Misconception 2: FATF Grey List requires automatic rejection
Blanket decisions often create discrimination and de-risking issues. The right approach is risk-based, proportionate, and documented.
Misconception 3: FATF delisting means no risk
Delisting is a positive signal, but customer and transaction risks can remain. Your CRA and monitoring should still respond to facts, not labels.
How GRC Advisors Can Help you Navigate Through the FATF Grey List Changes
When FATF updates the grey list, the impact is rarely theoretical. It changes how banks and counterparties view risk, how quickly onboarding is approved, and how closely transactions are questioned.
GRC Advisors helps you stay ahead of those shifts by linking your response across the full AML control chain.
GRC services help you with AML/CFT Compliance to interpret what the latest increased monitoring developments mean for your business model and regulatory perimeter in the UAE, including DIFC, ADGM, VARA, mainland and the major free zones.
We then update your ML, TF and PF Risk Assessment to refresh your inherent risk and then align it with your Customer Risk Assessment.
We also redraft your AML Policies and Procedures to demonstrate that your documentation translates FATF Grey List changes into practical operating discipline.
Frequently Asked Questions on FATF Grey List Changes
What is FATF Grey List?
The FATF Grey List is the list of jurisdictions under increased monitoring with strategic AML, CFT and CPF deficiencies that have committed to reforms and are monitored for progress.
What is the updated FATF grey list countries 2026 list?

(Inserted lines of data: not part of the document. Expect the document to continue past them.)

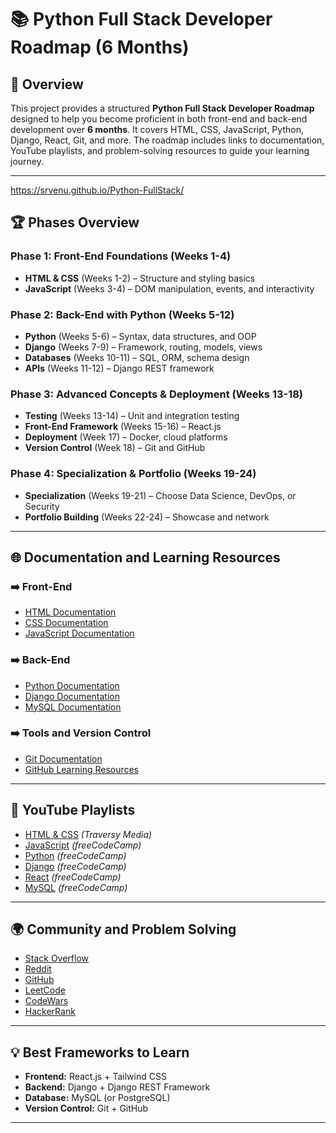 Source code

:# 📚 Python Full Stack Developer Roadmap (6 Months)

## 🚀 Overview
This project provides a structured **Python Full Stack Developer Roadmap** designed to help you become proficient in both front-end and back-end development over **6 months**. It covers HTML, CSS, JavaScript, Python, Django, React, Git, and more. The roadmap includes links to documentation, YouTube playlists, and problem-solving resources to guide your learning journey.

---
https://srvenu.github.io/Python-FullStack/

## 🏆 **Phases Overview**
### Phase 1: Front-End Foundations (Weeks 1-4)
- **HTML & CSS** (Weeks 1-2) – Structure and styling basics
- **JavaScript** (Weeks 3-4) – DOM manipulation, events, and interactivity

### Phase 2: Back-End with Python (Weeks 5-12)
- **Python** (Weeks 5-6) – Syntax, data structures, and OOP
- **Django** (Weeks 7-9) – Framework, routing, models, views
- **Databases** (Weeks 10-11) – SQL, ORM, schema design
- **APIs** (Weeks 11-12) – Django REST framework

### Phase 3: Advanced Concepts & Deployment (Weeks 13-18)
- **Testing** (Weeks 13-14) – Unit and integration testing
- **Front-End Framework** (Weeks 15-16) – React.js
- **Deployment** (Week 17) – Docker, cloud platforms
- **Version Control** (Week 18) – Git and GitHub

### Phase 4: Specialization & Portfolio (Weeks 19-24)
- **Specialization** (Weeks 19-21) – Choose Data Science, DevOps, or Security
- **Portfolio Building** (Weeks 22-24) – Showcase and network

---

## 🌐 **Documentation and Learning Resources**
### ➡️ Front-End
- [HTML Documentation](https://www.w3schools.com/html/default.asp)
- [CSS Documentation](https://www.w3schools.com/css/default.asp)
- [JavaScript Documentation](https://www.w3schools.com/js/default.asp)

### ➡️ Back-End
- [Python Documentation](https://www.w3schools.com/python/default.asp)
- [Django Documentation](https://www.w3schools.com/django/index.php)
- [MySQL Documentation](https://www.w3schools.com/mysql/default.asp)

### ➡️ Tools and Version Control
- [Git Documentation](https://www.w3schools.com/git/)
- [GitHub Learning Resources](https://docs.github.com/en/get-started/start-your-journey/git-and-github-learning-resources)

---

## 🎯 **YouTube Playlists**
- [HTML & CSS](https://www.youtube.com/watch?v=UB1O30fR-EE) *(Traversy Media)*
- [JavaScript](https://www.youtube.com/watch?v=PkZNo7MFNFg) *(freeCodeCamp)*
- [Python](https://www.youtube.com/watch?v=_uQrJ0TkZlc) *(freeCodeCamp)*
- [Django](https://www.youtube.com/watch?v=rHux0gMZ3Eg) *(freeCodeCamp)*
- [React](https://www.youtube.com/watch?v=bMknfKXIFA8) *(freeCodeCamp)*
- [MySQL](https://www.youtube.com/watch?v=7S_tz1z_5bA) *(freeCodeCamp)*

---

## 🌍 **Community and Problem Solving**
- [Stack Overflow](https://stackoverflow.com/)
- [Reddit](https://www.reddit.com/r/webdev/)
- [GitHub](https://github.com/)
- [LeetCode](https://leetcode.com/)
- [CodeWars](https://www.codewars.com/)
- [HackerRank](https://www.hackerrank.com/)

---

## 💡 **Best Frameworks to Learn**
- **Frontend:** React.js + Tailwind CSS
- **Backend:** Django + Django REST Framework
- **Database:** MySQL (or PostgreSQL)
- **Version Control:** Git + GitHub

---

As of 13 February 2026, the FATF statement lists 22 jurisdictions under increased monitoring, including Kuwait and Papua New Guinea newly identified in that update.
How should DIFC firms treat Grey List exposure?
DIFC firms should embed Grey List exposure into country risk assessment AML and apply a risk based approach AML compliance through proportionate CDD and monitoring, aligned to DFSA expectations and recent Rulebook updates.
How should ADGM firms treat Grey List exposure?
ADGM guidance expects regulated firms to keep FATF monitoring lists up to date, screen for exposure as part of CDD, and use that exposure when applying risk based measures.
How does VARA expect VASPs to handle country risk and CDD?
VARA requires a risk based application of CDD measures aligned to federal AML CFT laws, with a risk rating assigned to each client based on assessed AML CFT risk.